Prenons l’exemple d’un de ces dispositifs dont les politiques à fuir de toute urgence ne cessent de renforcer le pouvoir, ce fameux marché de l’emploi – jamais assez compétitif et donc toujours plus autoritaire. Son incessante rigidification a été longuement commentée dans C4. Elle nous entraîne tous dans une véritable guerre (mondiale) impliquant une conscription obligatoire de presque toutes les catégories sociales – avec l’Etat Social Actif pour sergent instructeur du genre très vache. Ce combat, quand on y pense, ce n’est même pas vraiment le nôtre. Le déserter et le fuir, nous l’avons souvent répété dans ces colonnes, ce sont des mouvements légitimes. Or nous l’avons vu, rares voire inexistantes sont les destinations qu’on a envisagées qui permettraient à qui que ce soit de s’installer sans s’enrôler préalablement dans une autre armée (de travailleurs).

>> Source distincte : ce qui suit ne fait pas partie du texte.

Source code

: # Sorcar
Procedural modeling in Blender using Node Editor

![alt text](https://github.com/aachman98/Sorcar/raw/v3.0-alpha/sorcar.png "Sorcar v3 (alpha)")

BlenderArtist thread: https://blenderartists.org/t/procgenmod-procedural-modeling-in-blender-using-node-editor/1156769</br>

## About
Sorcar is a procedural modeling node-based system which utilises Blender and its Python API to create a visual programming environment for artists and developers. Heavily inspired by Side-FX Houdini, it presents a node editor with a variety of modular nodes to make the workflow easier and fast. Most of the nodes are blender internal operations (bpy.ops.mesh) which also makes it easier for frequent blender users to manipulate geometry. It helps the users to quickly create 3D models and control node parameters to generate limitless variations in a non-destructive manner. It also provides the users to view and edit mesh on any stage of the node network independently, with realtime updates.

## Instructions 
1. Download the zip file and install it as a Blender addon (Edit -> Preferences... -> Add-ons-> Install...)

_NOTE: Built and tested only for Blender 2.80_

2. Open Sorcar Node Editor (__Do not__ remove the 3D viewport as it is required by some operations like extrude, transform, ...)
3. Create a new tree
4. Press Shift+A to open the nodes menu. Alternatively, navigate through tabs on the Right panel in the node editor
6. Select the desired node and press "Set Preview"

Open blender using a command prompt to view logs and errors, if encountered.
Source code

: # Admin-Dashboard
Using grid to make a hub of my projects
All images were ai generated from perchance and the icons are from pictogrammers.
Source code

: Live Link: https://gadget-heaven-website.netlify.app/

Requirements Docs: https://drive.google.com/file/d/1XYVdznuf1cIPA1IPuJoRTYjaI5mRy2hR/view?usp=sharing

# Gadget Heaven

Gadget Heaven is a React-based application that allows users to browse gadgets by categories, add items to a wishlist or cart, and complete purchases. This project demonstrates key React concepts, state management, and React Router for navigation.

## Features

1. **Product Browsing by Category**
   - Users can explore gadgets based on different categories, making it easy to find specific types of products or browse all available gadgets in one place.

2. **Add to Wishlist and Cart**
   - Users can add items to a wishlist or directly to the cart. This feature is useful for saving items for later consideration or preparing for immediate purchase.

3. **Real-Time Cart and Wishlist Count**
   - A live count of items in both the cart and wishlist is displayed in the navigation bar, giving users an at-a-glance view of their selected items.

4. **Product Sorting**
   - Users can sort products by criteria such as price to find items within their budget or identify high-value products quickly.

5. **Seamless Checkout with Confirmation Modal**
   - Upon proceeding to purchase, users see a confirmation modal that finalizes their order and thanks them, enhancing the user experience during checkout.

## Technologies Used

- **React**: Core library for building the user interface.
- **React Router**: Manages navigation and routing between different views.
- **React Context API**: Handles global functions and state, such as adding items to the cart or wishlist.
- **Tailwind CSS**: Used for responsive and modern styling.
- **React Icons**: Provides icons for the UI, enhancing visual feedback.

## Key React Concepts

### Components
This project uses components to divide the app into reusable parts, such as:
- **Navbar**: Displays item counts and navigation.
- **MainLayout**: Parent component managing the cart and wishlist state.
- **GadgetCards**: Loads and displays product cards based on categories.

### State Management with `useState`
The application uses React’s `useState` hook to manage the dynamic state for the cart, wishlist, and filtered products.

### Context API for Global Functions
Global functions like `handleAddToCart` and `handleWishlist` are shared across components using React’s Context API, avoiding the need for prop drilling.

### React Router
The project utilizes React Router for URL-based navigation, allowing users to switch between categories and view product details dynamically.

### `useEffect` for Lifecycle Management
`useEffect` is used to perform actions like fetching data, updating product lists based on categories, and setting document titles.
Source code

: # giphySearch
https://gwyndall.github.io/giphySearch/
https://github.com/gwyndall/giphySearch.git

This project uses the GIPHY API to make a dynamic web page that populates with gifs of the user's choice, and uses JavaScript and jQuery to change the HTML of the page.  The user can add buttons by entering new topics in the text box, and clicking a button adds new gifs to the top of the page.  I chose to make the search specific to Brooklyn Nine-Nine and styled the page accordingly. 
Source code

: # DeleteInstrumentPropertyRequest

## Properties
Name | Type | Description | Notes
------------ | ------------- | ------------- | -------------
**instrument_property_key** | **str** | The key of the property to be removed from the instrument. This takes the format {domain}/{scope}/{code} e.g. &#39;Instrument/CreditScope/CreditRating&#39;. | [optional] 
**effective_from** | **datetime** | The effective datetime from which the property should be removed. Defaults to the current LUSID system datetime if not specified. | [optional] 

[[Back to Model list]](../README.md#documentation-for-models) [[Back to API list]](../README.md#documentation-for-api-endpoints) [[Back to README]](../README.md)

Rien ne servirait donc de partir, il faudrait d’abord essayer de « fuir sur place ». Mais il est vrai que sur ce genre de question, celle qu’on appelle parfois « socio-économique » à la radio, on a l’impression un peu angoissante d’être dos au mur. Sans toujours bien comprendre qui a construit celui-ci, d’ailleurs. Pourtant, quand on y regarde de plus près,
ça fuit toujours un peu, quelque part. Regardons cet étrange phénomène de sherwoodisation dont on vous parle par ailleurs (voir p. 6). Sous certains aspects, elle a les caractéristiques de la désertion : certains se dérobent ainsi de l’autorité de l’Etat Social Actif. Et là, attention : quand il s’agira de penser le problème, à gauche, il serait préférable de ne pas commettre la même erreur fatale qui fut faite quand il a été question d’affronter celui du chômage de masse dans les années 1990.
(Oui parce qu’on doit vous dire que le genre de fuite dont on vous parle, c’est un problème qui concerne décidément la gauche. La droite, son truc, c’est de colmater les brèches. Enfin, en principe).

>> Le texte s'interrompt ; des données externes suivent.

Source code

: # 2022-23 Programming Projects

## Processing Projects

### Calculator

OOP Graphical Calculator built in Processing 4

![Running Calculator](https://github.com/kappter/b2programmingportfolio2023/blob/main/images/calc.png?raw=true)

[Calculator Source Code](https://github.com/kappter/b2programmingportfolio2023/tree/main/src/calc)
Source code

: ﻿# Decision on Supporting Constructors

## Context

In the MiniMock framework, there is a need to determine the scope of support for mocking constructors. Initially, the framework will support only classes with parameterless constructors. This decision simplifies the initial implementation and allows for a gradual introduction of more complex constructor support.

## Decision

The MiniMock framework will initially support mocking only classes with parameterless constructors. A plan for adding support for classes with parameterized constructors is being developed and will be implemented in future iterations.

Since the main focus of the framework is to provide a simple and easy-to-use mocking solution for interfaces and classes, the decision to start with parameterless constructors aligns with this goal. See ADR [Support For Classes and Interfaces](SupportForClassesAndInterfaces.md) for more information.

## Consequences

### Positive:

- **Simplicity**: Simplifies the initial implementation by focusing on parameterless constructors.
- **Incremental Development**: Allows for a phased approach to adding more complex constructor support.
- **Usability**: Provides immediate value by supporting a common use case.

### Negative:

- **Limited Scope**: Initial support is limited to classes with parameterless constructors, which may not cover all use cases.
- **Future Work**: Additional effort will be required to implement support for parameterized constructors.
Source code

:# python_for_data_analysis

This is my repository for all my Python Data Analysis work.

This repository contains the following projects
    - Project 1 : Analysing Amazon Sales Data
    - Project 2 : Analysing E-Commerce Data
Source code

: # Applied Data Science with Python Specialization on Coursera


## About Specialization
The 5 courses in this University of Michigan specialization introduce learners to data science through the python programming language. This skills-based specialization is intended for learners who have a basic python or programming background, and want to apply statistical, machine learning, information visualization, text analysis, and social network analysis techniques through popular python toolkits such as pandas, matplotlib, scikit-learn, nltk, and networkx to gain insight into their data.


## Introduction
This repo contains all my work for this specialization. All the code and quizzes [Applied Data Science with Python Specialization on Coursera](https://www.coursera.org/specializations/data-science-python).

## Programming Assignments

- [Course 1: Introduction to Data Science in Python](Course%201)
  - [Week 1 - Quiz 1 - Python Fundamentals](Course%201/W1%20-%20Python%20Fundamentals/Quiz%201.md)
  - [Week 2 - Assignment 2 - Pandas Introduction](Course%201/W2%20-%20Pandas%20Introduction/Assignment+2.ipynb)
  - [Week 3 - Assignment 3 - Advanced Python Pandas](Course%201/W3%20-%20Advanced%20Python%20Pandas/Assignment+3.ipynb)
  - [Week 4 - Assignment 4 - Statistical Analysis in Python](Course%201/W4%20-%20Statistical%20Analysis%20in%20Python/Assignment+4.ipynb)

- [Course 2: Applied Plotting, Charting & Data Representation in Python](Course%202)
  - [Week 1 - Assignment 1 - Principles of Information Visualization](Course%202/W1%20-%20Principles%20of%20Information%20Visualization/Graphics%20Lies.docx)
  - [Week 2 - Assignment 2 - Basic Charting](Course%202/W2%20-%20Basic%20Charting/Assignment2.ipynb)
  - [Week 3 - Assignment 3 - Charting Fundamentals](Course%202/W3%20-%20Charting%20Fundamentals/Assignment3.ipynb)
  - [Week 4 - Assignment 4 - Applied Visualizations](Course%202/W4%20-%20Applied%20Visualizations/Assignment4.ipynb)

Un petit flashback s’impose. Comment ça c’est passé quand le chômage de masse s’est invité en tête de la liste de tous les agendas politiques ? À gauche, on en a fait un drame social absolu pour l’envisager comme le territoire du manque, jamais comme celui des opportunités. Pourtant, des expériences minoritaires y inventèrent de nouvelles façons de travailler collectivement, d’habiter la ville, de circuler. Elles questionnèrent la manière de fonctionner des pouvoirs publics ou de la sécu. Le marché de l’emploi fuyait de partout et cela produisait un discours significatif. La gauche choisit à l’époque de ne pas se saisir de ces possibilités-là. Elle lança des mots d’ordre tels que « un emploi pour tous » et contribua, donc, à faire en sorte que « tous » rentrent dans le rang. Le plan d’accompagnement des chômeurs se chargera, d’ailleurs, de rattraper tous les fuyards.

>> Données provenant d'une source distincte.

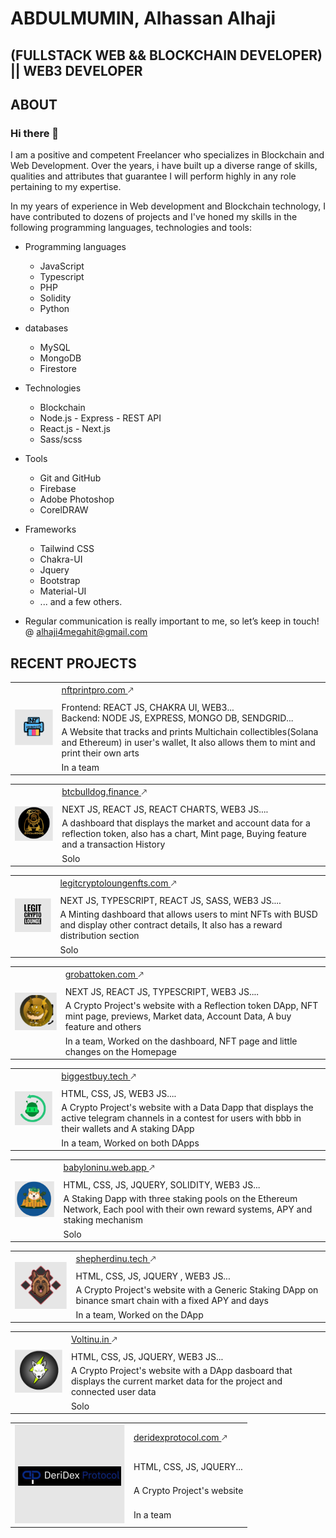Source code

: # ABDULMUMIN, Alhassan Alhaji

## (FULLSTACK WEB && BLOCKCHAIN DEVELOPER) || WEB3 DEVELOPER

## ABOUT

### Hi there 👋

I am a positive and competent Freelancer who specializes in Blockchain and Web Development. Over the years, i have
built up a diverse range of skills, qualities and attributes that guarantee I will perform highly in any role pertaining to my expertise.

In my years of experience in Web development and Blockchain technology, I have contributed to dozens of projects and  I've honed my skills in the following programming languages, technologies and tools:

- Programming languages

  - JavaScript
  - Typescript
  - PHP
  - Solidity
  - Python

- databases

  - MySQL
  - MongoDB
  - Firestore

- Technologies

  - Blockchain
  - Node.js - Express - REST API
  - React.js - Next.js
  - Sass/scss

- Tools

  - Git and GitHub
  - Firebase
  - Adobe Photoshop
  - CorelDRAW

- Frameworks

  - Tailwind CSS
  - Chakra-UI
  - Jquery
  - Bootstrap
  - Material-UI
  - ... and a few others.


- Regular communication is really important to me, so let’s keep in touch! @ alhaji4megahit@gmail.com

## RECENT PROJECTS

<table>
  <tr>
    <td rowspan="4">
      <img src="./assets/npp.png" alt="NPP" />
    </td>
    <td><a href="https://www.nftprintpro.com/">nftprintpro.com </a>&#129109;</td>
  </tr>
  <tr>
    <td>
    Frontend: REACT JS, CHAKRA UI,  WEB3...<br />
    Backend: NODE JS, EXPRESS, MONGO DB, SENDGRID...
    </td>
  </tr>
  <tr>
    <td>A Website that tracks and prints Multichain collectibles(Solana and Ethereum) in user's wallet, It also allows them to mint and print their own arts</td>
  </tr>
  <tr>
    <td>
      In a team
    </td>
  </tr>
</table>

<table>
  <tr>
    <td rowspan="4">
      <img src="./assets/btcbulldog.png" alt="BTCBULLDOG" />
    </td>
    <td><a href="https://btcbulldog.finance/">btcbulldog.finance </a>&#129109;</td>
  </tr>
  <tr>
    <td>NEXT JS, REACT JS, REACT CHARTS, WEB3 JS....</td>
  </tr>
  <tr>
    <td>A dashboard that displays the market and account data for a reflection token, also has a chart, Mint page, Buying feature and a transaction History</td>
  </tr>
  <tr>
    <td>
      Solo
    </td>
  </tr>
</table>

<table>
  <tr>
    <td rowspan="4">
      <img src="./assets/LCL.png" alt="LCL" />
    </td>
    <td><a href="https://www.legitcryptoloungenfts.com/">legitcryptoloungenfts.com </a>&#129109;</td>
  </tr>
  <tr>
    <td>NEXT JS, TYPESCRIPT, REACT JS, SASS, WEB3 JS....</td>
  </tr>
  <tr>
    <td>A Minting dashboard that allows users to mint NFTs with BUSD and display other contract details, It also has a reward distribution section</td>
  </tr>
  <tr>
    <td>
      Solo
    </td>
  </tr>
</table>

<table>
  <tr>
    <td rowspan="4">
      <img src="./assets/grobattoken.png" alt="GROBAT TOKEN" />
    </td>
    <td><a href="https://www.grobattoken.com/">grobattoken.com </a>&#129109;</td>
  </tr>
  <tr>
    <td>NEXT JS, REACT JS, TYPESCRIPT, WEB3 JS....</td>
  </tr>
  <tr>
    <td>A Crypto Project's website with a Reflection token DApp, NFT mint page, previews, Market data, Account Data, A buy feature and others</td>
  </tr>
  <tr>
    <td>
      In a team, Worked on the dashboard, NFT page and little changes on the Homepage
    </td>
  </tr>
</table>

<table>
  <tr>
    <td rowspan="4">
      <img src="./assets/biggestbuy.png" alt="BUYBOTCOIN" />
    </td>
    <td><a href="https://biggestbuy.tech/">biggestbuy.tech </a>&#129109;</td>
  </tr>
  <tr>
    <td>HTML, CSS, JS, WEB3 JS....</td>
  </tr>
  <tr>
    <td>A Crypto Project's website with a Data Dapp that displays the active telegram channels in a contest for users with bbb in their wallets and A staking DApp</td>
  </tr>
  <tr>
    <td>
      In a team, Worked on both DApps
    </td>
  </tr>
</table>

<table>
  <tr>
    <td rowspan="4">
      <img src="./assets/babyloninu.png" alt="BABYLONINU" />
    </td>
    <td><a href="https://babyloninu.web.app/">babyloninu.web.app </a>&#129109;</td>
  </tr>
  <tr>
    <td>HTML, CSS, JS, JQUERY, SOLIDITY, WEB3 JS...</td>
  </tr>
  <tr>
    <td>A Staking Dapp with three staking pools on the Ethereum Network, Each pool with their own reward systems, APY and staking mechanism</td>
  </tr>
  <tr>
    <td>
      Solo
    </td>
  </tr>
</table>

<table>
  <tr>
    <td rowspan="4">
      <img src="./assets/shepherdinu.png" alt="SHEPHERDINU" />
    </td>
    <td><a href="https://shepherdinu.tech/">shepherdinu.tech </a>&#129109;</td>
  </tr>
  <tr>
    <td>HTML, CSS, JS, JQUERY , WEB3 JS...</td>
  </tr>
  <tr>
    <td>A Crypto Project's website with a Generic Staking DApp on binance smart chain with a fixed APY and days</td>
  </tr>
  <tr>
    <td>
      In a team, Worked on the DApp
    </td>
  </tr>
</table>

<table>
  <tr>
    <td rowspan="4">
      <img src="./assets/voltinu.png" alt="VOLTINU" />
    </td>
    <td><a href="https://voltinu.in/">Voltinu.in </a>&#129109;</td>
  </tr>
  <tr>
    <td>HTML, CSS, JS, JQUERY, WEB3 JS...</td>
  </tr>
  <tr>
    <td>A Crypto Project's website with a DApp dasboard that displays the current market data for the project and connected user data</td>
  </tr>
  <tr>
    <td>
      Solo
    </td>
  </tr>
</table>

<table>
  <tr>
    <td rowspan="4">
      <img src="./assets/deridex.png" alt="DERIDEX" />
    </td>
    <td><a href="https://deridexprotocol.com/">deridexprotocol.com </a>&#129109;</td>
  </tr>
  <tr>
    <td>HTML, CSS, JS, JQUERY...</td>
  </tr>
  <tr>
    <td>A Crypto Project's website</td>
  </tr>
  <tr>
    <td>
      In a team
    </td>
  </tr>
</table>


<!--
**An0nym0usAng3l/An0nym0usAng3l** is a ✨ _special_ ✨ repository because its `README.md` (this file) appears on your GitHub profile.

Here are some ideas to get you started:

- 🔭 I’m currently working on ...
- 🌱 I’m currently learning ...
- 👯 I’m looking to collaborate on ...
- 🤔 I’m looking for help with ...
- 💬 Ask me about ...
- 📫 How to reach me: ...
- 😄 Pronouns: ...
- ⚡ Fun fact: ...
-->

Peu furent ceux, à gauche, qui se sentirent forcés à penser une situation, celle du chômage de masse, qui aurait pu faire rupture. Il s’agissait de faire en sorte que tout rentre dans l’ordre le plus rapidement possible. Les opportunités qui ont été manquées alors se paient cher aujourd’hui encore.
Revenons maintenant en 2015. Après plus de dix ans d’activation des comportements, il nous faut donc faire les comptes avec ce que les observateurs appellent « le décrochage social à bas bruit » – soit des milliers de personnes qui sortent des radars du chômage et puis peut-être du CPAS, de la mutuelle. Et pour tous ceux-là, il y a franchement de quoi s’inquiéter. Mais la question (politique) sera de savoir comment ? Toute cette population, échappant à l’autorité de l’Etat Social Actif, pourrait fort bien générer de la rupture pourvu qu’on sache leur venir en aide autrement qu’en leur proposant à tous de rentrer dans les rangs le plus vite possible. Il faudra aussi prêter attention et crédit à ceux qui pourraient tirer de cette situation problématique des possibilités aujourd’hui inouïes.
De toute manière, on n’a pas vraiment le choix : quand le pouvoir délire à ce point, aider les fuyards et les déserteurs, c’est une question de style. G.P.